◆ **Exercise input**:
-- Opening Marker --
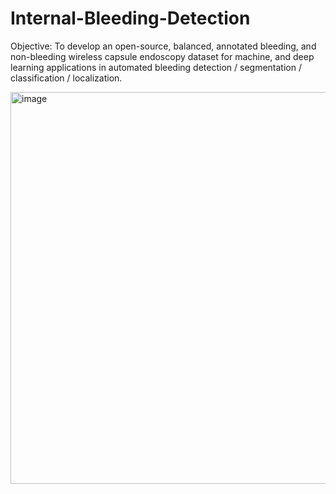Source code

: # Internal-Bleeding-Detection
Objective: To develop an open-source, balanced, annotated bleeding, and non-bleeding wireless capsule endoscopy dataset for machine, and deep learning applications in automated bleeding detection / segmentation / classification / localization.


<img width="931" height="627" alt="image" src="https://github.com/user-attachments/assets/06bd695e-c434-4da2-a634-00bb0c1612b1" />


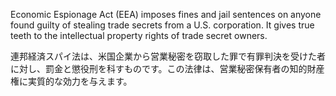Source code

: 
Economic Espionage Act (EEA) imposes fines and jail sentences on anyone found guilty of stealing trade secrets from a U.S. corporation. It gives true teeth to the intellectual property rights of trade secret owners.

連邦経済スパイ法は、米国企業から営業秘密を窃取した罪で有罪判決を受けた者に対し、罰金と懲役刑を科すものです。この法律は、営業秘密保有者の知的財産権に実質的な効力を与えます。
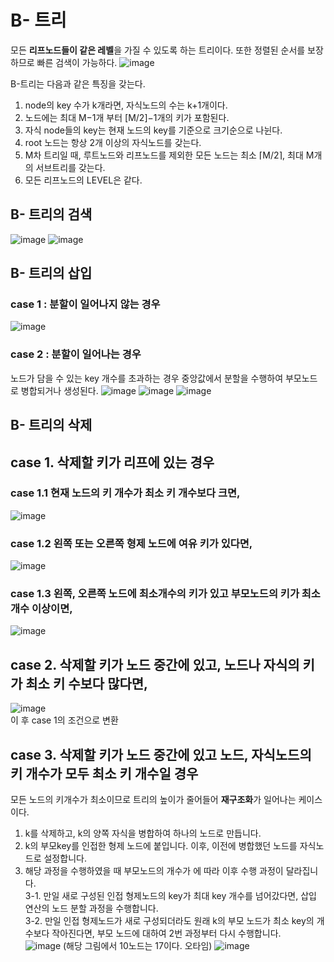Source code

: # B- 트리

모든 **리프노드들이 같은 레벨**을 가질 수 있도록 하는 트리이다. 또한 정렬된 순서를 보장하므로 빠른 검색이 가능하다.
![image](https://user-images.githubusercontent.com/54929520/184877026-10dfe585-a038-4634-875a-2730bfc51840.png)


B-트리는 다음과 같은 특징을 갖는다.
1. node의 key 수가 k개라면, 자식노드의 수는 k+1개이다.
2. 노드에는 최대 M−1개 부터 [M/2]−1개의 키가 포함된다.
3. 자식 node들의 key는 현재 노드의 key를 기준으로 크기순으로 나뉜다.
4. root 노드는 항상 2개 이상의 자식노드를 갖는다.
5. M차 트리일 때, 루트노드와 리프노드를 제외한 모든 노드는 최소 ⌈M/2⌉, 최대 M개의 서브트리를 갖는다.
6. 모든 리프노드의 LEVEL은 같다.

## B- 트리의 검색
![image](https://user-images.githubusercontent.com/54929520/184877734-903f486d-bcc8-42f4-8a37-82bebef9e43a.png)
![image](https://user-images.githubusercontent.com/54929520/184877747-2ba09a0a-1374-4ee9-ac9e-09d21b3aeca3.png)

## B- 트리의 삽입
### case 1 : 분할이 일어나지 않는 경우
![image](https://user-images.githubusercontent.com/54929520/184879154-e73fad23-68c6-4eec-8eec-d3d5779bd032.png)

### case 2 : 분할이 일어나는 경우
노드가 담을 수 있는 key 개수를 초과하는 경우 중앙값에서 분할을 수행하여 부모노드로 병합되거나 생성된다.
![image](https://user-images.githubusercontent.com/54929520/184879331-181c58dc-b4d3-48bf-9d05-ba3ce4093bc9.png)
![image](https://user-images.githubusercontent.com/54929520/184879353-2930f683-ad9d-4d04-a7a4-e812e94e6965.png)
![image](https://user-images.githubusercontent.com/54929520/184879366-ea95ac96-93c8-44a3-9426-69152b189891.png)

## B- 트리의 삭제
## case 1. 삭제할 키가 리프에 있는 경우
### case 1.1 현재 노드의 키 개수가 최소 키 개수보다 크면,
![image](https://user-images.githubusercontent.com/54929520/184880028-54ce6033-9fbb-4355-b085-5b9566ce3a23.png)

### case 1.2 왼쪽 또는 오른쪽 형제 노드에 여유 키가 있다면,
![image](https://user-images.githubusercontent.com/54929520/184880123-ccb858cf-66b1-4bfe-8897-54b4533faa36.png)

### case 1.3 왼쪽, 오른쪽 노드에 최소개수의 키가 있고 부모노드의 키가 최소개수 이상이면,
![image](https://user-images.githubusercontent.com/54929520/184880209-ee7fa644-3d66-48a8-ba96-f4cf9d1ab07a.png)

## case 2. 삭제할 키가 노드 중간에 있고, 노드나 자식의 키가 최소 키 수보다 많다면,
![image](https://user-images.githubusercontent.com/54929520/184881086-5ff4e2d4-c199-4eb7-b5c5-badd9cfbfd32.png)  
이 후 case 1의 조건으로 변환

## case 3. 삭제할 키가 노드 중간에 있고 노드, 자식노드의 키 개수가 모두 최소 키 개수일 경우
모든 노드의 키개수가 최소이므로 트리의 높이가 줄어들어 **재구조화**가 일어나는 케이스이다.
1. k를 삭제하고, k의 양쪽 자식을 병합하여 하나의 노드로 만듭니다.
2. k의 부모key를 인접한 형제 노드에 붙입니다. 이후, 이전에 병합했던 노드를 자식노드로 설정합니다.
3. 해당 과정을 수행하였을 때 부모노드의 개수가 에 따라 이후 수행 과정이 달라집니다.  
   3-1. 만일 새로 구성된 인접 형제노드의 key가 최대 key 개수를 넘어갔다면, 삽입 연산의 노드 분할 과정을 수행합니다.  
   3-2. 만일 인접 형제노드가 새로 구성되더라도 원래 k의 부모 노드가 최소 key의 개수보다 작아진다면, 부모 노드에 대하여 2번 과정부터 다시 수행합니다.  
![image](https://user-images.githubusercontent.com/54929520/184882155-ebac63de-dcf0-45f9-a1b6-a0e58478fa92.png)
(해당 그림에서 10노드는 17이다. 오타임)
![image](https://user-images.githubusercontent.com/54929520/184882848-23398ba8-c1a6-439e-8527-d8e78361e0f6.png)
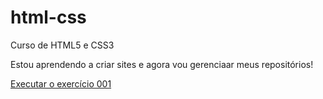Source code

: # html-css
 Curso de HTML5 e CSS3

 Estou aprendendo a criar sites e agora vou gerenciaar meus repositórios!

 <a href="https://jotaav7.github.io/html-css/exercicios/ex001/index.html">Executar o exercício 001</a>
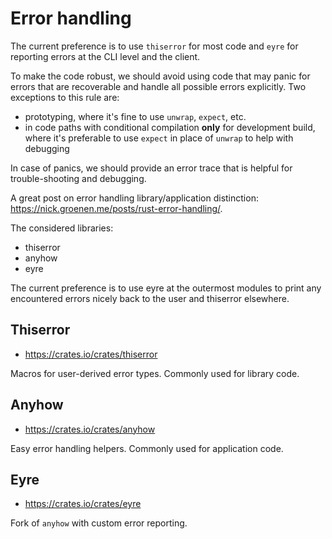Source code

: # Error handling

The current preference is to use `thiserror` for most code and `eyre` for reporting errors at the CLI level and the client.

To make the code robust, we should avoid using code that may panic for errors that are recoverable and handle all possible errors explicitly. Two exceptions to this rule are:
- prototyping, where it's fine to use `unwrap`, `expect`, etc.
- in code paths with conditional compilation **only** for development build, where it's preferable to use `expect` in place of `unwrap` to help with debugging

In case of panics, we should provide an error trace that is helpful for trouble-shooting and debugging.

A great post on error handling library/application distinction: <https://nick.groenen.me/posts/rust-error-handling/>.

The considered libraries:
- thiserror
- anyhow
- eyre

The current preference is to use eyre at the outermost modules to print any encountered errors nicely back to the user and thiserror elsewhere.

## Thiserror

- <https://crates.io/crates/thiserror>

Macros for user-derived error types. Commonly used for library code.

## Anyhow

- <https://crates.io/crates/anyhow>

Easy error handling helpers. Commonly used for application code.

## Eyre

- <https://crates.io/crates/eyre>

Fork of `anyhow` with custom error reporting.
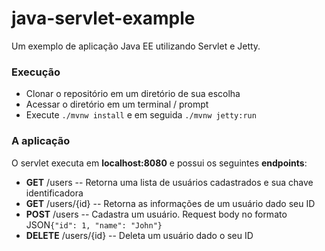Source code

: # java-servlet-example

Um exemplo de aplicação Java EE utilizando Servlet e Jetty.

### Execução

 - Clonar o repositório em um diretório de sua escolha
 - Acessar o diretório em um terminal / prompt
 - Execute `./mvnw install` e em seguida `./mvnw jetty:run`
 
### A aplicação

O servlet executa em **localhost:8080** e possui os seguintes **endpoints**:

 - **GET** /users -- Retorna uma lista de usuários cadastrados e sua chave identificadora
 - **GET** /users/{id} -- Retorna as informações de um usuário dado seu ID
 - **POST** /users -- Cadastra um usuário. Request body no formato JSON`{"id": 1, "name": "John"}`
 - **DELETE** /users/{id} -- Deleta um usuário dado o seu ID
 
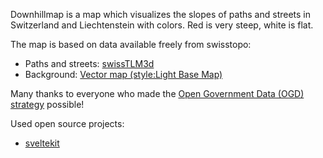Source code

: Downhillmap is a map which visualizes the slopes of paths and streets in Switzerland and Liechtenstein with colors. Red is very steep, white is flat.

The map is based on data available freely from swisstopo: 
- Paths and streets: [swissTLM3d](https://www.swisstopo.admin.ch/en/geodata/landscape/tlm3d.html)
- Background: [Vector map (style:Light Base Map)](https://www.geo.admin.ch/en/geo-services/geo-services/portrayal-services-web-mapping/vector_tiles_service.html)

Many thanks to everyone who made the [Open Government Data (OGD) strategy](https://www.swisstopo.admin.ch/en/swisstopo/free-geodata.html) possible!

Used open source projects:
- [sveltekit](https://kit.svelte.dev/)
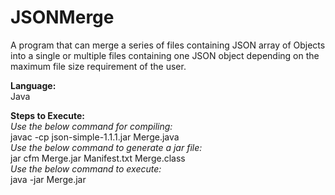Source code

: # JSONMerge
A program that can merge a series of files containing JSON array of Objects into a single or multiple files containing one JSON object  depending on the maximum file size requirement of the user.

<b>Language:</b><br>
Java

<b>Steps to Execute:</b><br>
<i>Use the below command for compiling:</i><br>
javac -cp json-simple-1.1.1.jar Merge.java<br>
<i>Use the below command to generate a jar file:</i><br>
jar cfm Merge.jar Manifest.txt Merge.class<br>
<i>Use the below command to execute:</i><br>
java -jar Merge.jar<br>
-- Closing Marker --
◆ **What needs to be done**: Both the line above containing "## B- 트리의 삭제" and the line containing "# Error handling" belong in the copy, along with every line between them; print these exactly and omit the pictures.

◆ **Answer below**:
## B- 트리의 삭제
## case 1. 삭제할 키가 리프에 있는 경우
### case 1.1 현재 노드의 키 개수가 최소 키 개수보다 크면,
![image](https://user-images.githubusercontent.com/54929520/184880028-54ce6033-9fbb-4355-b085-5b9566ce3a23.png)

### case 1.2 왼쪽 또는 오른쪽 형제 노드에 여유 키가 있다면,
![image](https://user-images.githubusercontent.com/54929520/184880123-ccb858cf-66b1-4bfe-8897-54b4533faa36.png)

### case 1.3 왼쪽, 오른쪽 노드에 최소개수의 키가 있고 부모노드의 키가 최소개수 이상이면,
![image](https://user-images.githubusercontent.com/54929520/184880209-ee7fa644-3d66-48a8-ba96-f4cf9d1ab07a.png)

## case 2. 삭제할 키가 노드 중간에 있고, 노드나 자식의 키가 최소 키 수보다 많다면,
![image](https://user-images.githubusercontent.com/54929520/184881086-5ff4e2d4-c199-4eb7-b5c5-badd9cfbfd32.png)  
이 후 case 1의 조건으로 변환

## case 3. 삭제할 키가 노드 중간에 있고 노드, 자식노드의 키 개수가 모두 최소 키 개수일 경우
모든 노드의 키개수가 최소이므로 트리의 높이가 줄어들어 **재구조화**가 일어나는 케이스이다.
1. k를 삭제하고, k의 양쪽 자식을 병합하여 하나의 노드로 만듭니다.
2. k의 부모key를 인접한 형제 노드에 붙입니다. 이후, 이전에 병합했던 노드를 자식노드로 설정합니다.
3. 해당 과정을 수행하였을 때 부모노드의 개수가 에 따라 이후 수행 과정이 달라집니다.  
   3-1. 만일 새로 구성된 인접 형제노드의 key가 최대 key 개수를 넘어갔다면, 삽입 연산의 노드 분할 과정을 수행합니다.  
   3-2. 만일 인접 형제노드가 새로 구성되더라도 원래 k의 부모 노드가 최소 key의 개수보다 작아진다면, 부모 노드에 대하여 2번 과정부터 다시 수행합니다.  
![image](https://user-images.githubusercontent.com/54929520/184882155-ebac63de-dcf0-45f9-a1b6-a0e58478fa92.png)
(해당 그림에서 10노드는 17이다. 오타임)
![image](https://user-images.githubusercontent.com/54929520/184882848-23398ba8-c1a6-439e-8527-d8e78361e0f6.png)
Source code

: # html-css
 Curso de HTML5 e CSS3

 Estou aprendendo a criar sites e agora vou gerenciaar meus repositórios!

 <a href="https://jotaav7.github.io/html-css/exercicios/ex001/index.html">Executar o exercício 001</a>
Source code

: # Error handling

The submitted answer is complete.